Had it not been for her baby, who was ailing and croupy, had it not been

for the sudden drying up of that sensitive fountain, she would have

felt safe and relieved. Perhaps it was this which tended to make all her

impressions mournful and gloomy. As the tide rapidly fell, a great flock

of black brent fluttered by her, screaming and crying. Then the plover

flew up and piped mournfully as they wheeled around the trunk, and at

last fearlessly lit upon it like a gray cloud. Then the heron flew over

and around her, shrieking and protesting, and at last dropped its gaunt

legs only a few yards from her. But, strangest of all, a pretty white

bird, larger than a dove--like a pelican, but not a pelican--circled

around and around her. At last it lit upon a rootlet of the tree, quite

over her shoulder. She put out her hand and stroked its beautiful white

neck, and it never appeared to move. It stayed there so long that she

thought she would lift up the baby to see it, and try to attract her

attention. But when she did so, the child was so chilled and cold, and

had such a blue look under the little lashes which it didn't raise at

all, that she screamed aloud, and the bird flew away, and she fainted.



Well, that was the worst of it, and perhaps it was not so much, after

all, to any but herself. For when she recovered her senses it was bright

sunlight, and dead low water. There was a confused noise of guttural

voices about her, and an old squaw, singing an Indian "hushaby," and

rocking herself from side to side before a fire built on the marsh,

before which she, the recovered wife and mother, lay weak and weary. Her

first thought was for her baby, and she was about to speak, when a young

squaw, who must have been a mother herself, fathomed her thought and

brought her the "mowitch," pale but living, in such a queer little

willow cradle all bound up, just like the squaw's own young one, that

she laughed and cried together, and the young squaw and the old squaw

showed their big white teeth and glinted their black eyes and said,

"Plenty get well, skeena mowitch," "wagee man come plenty soon," and she

could have kissed their brown faces in her joy.
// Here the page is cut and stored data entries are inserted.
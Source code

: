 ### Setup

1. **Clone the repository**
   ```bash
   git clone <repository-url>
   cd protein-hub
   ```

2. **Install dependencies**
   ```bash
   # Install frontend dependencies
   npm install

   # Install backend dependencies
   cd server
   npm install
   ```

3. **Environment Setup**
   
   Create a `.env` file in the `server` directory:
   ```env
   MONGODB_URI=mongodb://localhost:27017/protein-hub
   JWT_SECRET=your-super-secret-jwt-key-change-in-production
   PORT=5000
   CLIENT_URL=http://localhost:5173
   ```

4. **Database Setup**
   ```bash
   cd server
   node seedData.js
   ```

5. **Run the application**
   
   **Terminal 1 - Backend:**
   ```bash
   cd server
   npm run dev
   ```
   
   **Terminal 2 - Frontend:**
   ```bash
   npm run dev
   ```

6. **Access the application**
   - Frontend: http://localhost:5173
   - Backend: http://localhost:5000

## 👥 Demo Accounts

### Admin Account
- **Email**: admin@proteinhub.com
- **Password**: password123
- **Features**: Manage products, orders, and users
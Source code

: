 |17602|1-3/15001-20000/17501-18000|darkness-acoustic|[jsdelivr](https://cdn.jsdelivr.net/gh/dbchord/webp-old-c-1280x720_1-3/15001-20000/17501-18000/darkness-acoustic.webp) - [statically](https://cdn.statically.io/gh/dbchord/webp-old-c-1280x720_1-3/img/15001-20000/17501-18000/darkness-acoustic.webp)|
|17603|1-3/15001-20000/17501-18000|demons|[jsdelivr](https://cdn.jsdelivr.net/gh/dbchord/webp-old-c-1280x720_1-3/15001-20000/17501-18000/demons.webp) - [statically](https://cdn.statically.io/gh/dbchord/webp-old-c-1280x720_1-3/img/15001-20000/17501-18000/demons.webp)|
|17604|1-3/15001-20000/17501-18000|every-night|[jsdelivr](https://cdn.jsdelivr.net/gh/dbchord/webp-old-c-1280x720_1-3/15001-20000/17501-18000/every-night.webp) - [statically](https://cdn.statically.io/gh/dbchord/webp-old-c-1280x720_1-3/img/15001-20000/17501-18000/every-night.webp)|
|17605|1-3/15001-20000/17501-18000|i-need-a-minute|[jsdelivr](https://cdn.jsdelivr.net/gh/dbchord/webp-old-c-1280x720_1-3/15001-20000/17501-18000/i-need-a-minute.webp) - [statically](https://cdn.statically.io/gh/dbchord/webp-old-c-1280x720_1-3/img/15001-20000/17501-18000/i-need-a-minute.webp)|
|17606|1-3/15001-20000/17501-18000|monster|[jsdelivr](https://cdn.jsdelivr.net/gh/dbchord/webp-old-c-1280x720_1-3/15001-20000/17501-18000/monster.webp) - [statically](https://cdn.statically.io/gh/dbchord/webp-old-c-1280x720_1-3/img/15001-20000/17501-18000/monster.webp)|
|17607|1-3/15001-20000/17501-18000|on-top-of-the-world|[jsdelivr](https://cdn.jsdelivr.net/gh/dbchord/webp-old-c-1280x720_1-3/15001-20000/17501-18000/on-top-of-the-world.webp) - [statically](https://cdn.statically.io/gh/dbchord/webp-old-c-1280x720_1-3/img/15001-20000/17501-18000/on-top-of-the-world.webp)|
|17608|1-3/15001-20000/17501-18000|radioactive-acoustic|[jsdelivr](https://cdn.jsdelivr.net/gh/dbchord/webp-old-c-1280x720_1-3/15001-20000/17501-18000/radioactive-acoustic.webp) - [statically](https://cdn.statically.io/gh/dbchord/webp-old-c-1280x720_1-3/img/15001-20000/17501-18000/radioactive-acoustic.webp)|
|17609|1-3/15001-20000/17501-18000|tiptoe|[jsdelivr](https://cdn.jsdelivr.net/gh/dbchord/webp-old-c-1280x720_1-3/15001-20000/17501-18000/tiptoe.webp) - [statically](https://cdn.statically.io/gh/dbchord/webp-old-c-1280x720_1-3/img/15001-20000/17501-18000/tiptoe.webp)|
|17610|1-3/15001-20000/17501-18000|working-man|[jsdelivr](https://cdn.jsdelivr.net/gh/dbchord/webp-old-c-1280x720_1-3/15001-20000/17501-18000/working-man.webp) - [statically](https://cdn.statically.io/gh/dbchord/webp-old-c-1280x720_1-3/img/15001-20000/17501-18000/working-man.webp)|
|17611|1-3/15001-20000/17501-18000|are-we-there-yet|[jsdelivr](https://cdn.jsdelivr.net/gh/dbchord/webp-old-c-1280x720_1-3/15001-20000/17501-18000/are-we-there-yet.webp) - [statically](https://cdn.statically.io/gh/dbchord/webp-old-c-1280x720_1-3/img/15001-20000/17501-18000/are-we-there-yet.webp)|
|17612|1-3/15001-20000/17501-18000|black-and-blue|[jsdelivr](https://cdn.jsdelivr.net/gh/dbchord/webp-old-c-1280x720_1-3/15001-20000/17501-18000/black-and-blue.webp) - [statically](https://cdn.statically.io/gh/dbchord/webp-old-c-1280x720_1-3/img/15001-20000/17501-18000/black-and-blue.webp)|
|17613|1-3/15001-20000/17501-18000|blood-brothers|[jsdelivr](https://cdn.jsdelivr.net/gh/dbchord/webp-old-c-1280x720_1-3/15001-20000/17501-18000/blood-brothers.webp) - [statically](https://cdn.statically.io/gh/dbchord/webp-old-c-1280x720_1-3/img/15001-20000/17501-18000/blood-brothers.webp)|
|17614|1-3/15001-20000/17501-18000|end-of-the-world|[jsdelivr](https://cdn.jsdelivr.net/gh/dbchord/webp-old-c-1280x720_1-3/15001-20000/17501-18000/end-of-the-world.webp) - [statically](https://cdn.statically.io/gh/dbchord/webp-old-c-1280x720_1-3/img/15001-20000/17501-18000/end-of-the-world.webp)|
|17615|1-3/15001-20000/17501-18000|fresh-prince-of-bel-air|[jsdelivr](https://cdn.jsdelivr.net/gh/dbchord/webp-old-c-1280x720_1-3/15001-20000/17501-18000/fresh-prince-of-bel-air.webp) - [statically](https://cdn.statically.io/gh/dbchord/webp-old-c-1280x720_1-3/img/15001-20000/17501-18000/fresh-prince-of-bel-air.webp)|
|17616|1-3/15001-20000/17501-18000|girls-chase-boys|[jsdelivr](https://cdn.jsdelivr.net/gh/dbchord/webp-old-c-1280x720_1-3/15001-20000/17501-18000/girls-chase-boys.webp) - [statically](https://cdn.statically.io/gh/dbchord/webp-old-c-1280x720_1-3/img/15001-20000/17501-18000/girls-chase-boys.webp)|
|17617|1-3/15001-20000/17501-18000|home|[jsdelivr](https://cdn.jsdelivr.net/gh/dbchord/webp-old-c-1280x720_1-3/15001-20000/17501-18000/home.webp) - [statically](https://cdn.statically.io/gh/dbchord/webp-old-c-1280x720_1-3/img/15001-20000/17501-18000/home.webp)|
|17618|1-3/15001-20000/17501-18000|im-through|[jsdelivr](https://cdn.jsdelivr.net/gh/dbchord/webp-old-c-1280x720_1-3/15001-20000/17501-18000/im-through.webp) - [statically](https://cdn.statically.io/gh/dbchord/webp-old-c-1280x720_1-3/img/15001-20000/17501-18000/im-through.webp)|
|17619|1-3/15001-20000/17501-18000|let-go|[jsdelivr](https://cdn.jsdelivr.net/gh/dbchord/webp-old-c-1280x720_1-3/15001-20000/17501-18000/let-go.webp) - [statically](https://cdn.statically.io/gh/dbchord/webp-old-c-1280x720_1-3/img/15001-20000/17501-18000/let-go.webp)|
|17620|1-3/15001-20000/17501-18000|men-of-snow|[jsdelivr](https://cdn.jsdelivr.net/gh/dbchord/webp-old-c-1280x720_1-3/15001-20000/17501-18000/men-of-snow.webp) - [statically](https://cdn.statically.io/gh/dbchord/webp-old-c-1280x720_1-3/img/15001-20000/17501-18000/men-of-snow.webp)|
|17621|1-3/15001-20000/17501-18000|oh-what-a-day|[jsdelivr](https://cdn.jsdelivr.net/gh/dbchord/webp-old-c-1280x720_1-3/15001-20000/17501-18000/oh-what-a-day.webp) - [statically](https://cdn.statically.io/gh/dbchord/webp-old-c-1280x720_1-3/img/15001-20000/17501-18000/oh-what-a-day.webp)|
And then she found that

they had been gathering berries on the marsh in their queer, comical

baskets, and saw the skirt of her gown fluttering on the tree from afar,

and the old squaw couldn't resist the temptation of procuring a new

garment, and came down and discovered the "wagee" woman and child. And

of course she gave the garment to the old squaw, as you may imagine, and

when HE came at last and rushed up to her, looking about ten years older

in his anxiety, she felt so faint again that they had to carry her to

the canoe. For, you see, he knew nothing about the flood until he met

the Indians at Utopia, and knew by the signs that the poor woman was

his wife. And at the next high tide he towed the tree away back home,

although it wasn't worth the trouble, and built another house, using the

old tree for the foundation and props, and called it after her, "Mary's

Ark!" But you may guess the next house was built above high-water mark.

And that's all.



Not much, perhaps, considering the malevolent capacity of the Dedlow

Marsh. But you must tramp over it at low water, or paddle over it at

high tide, or get lost upon it once or twice in the fog, as I have,

to understand properly Mary's adventure, or to appreciate duly the

blessings of living beyond High-Water Mark.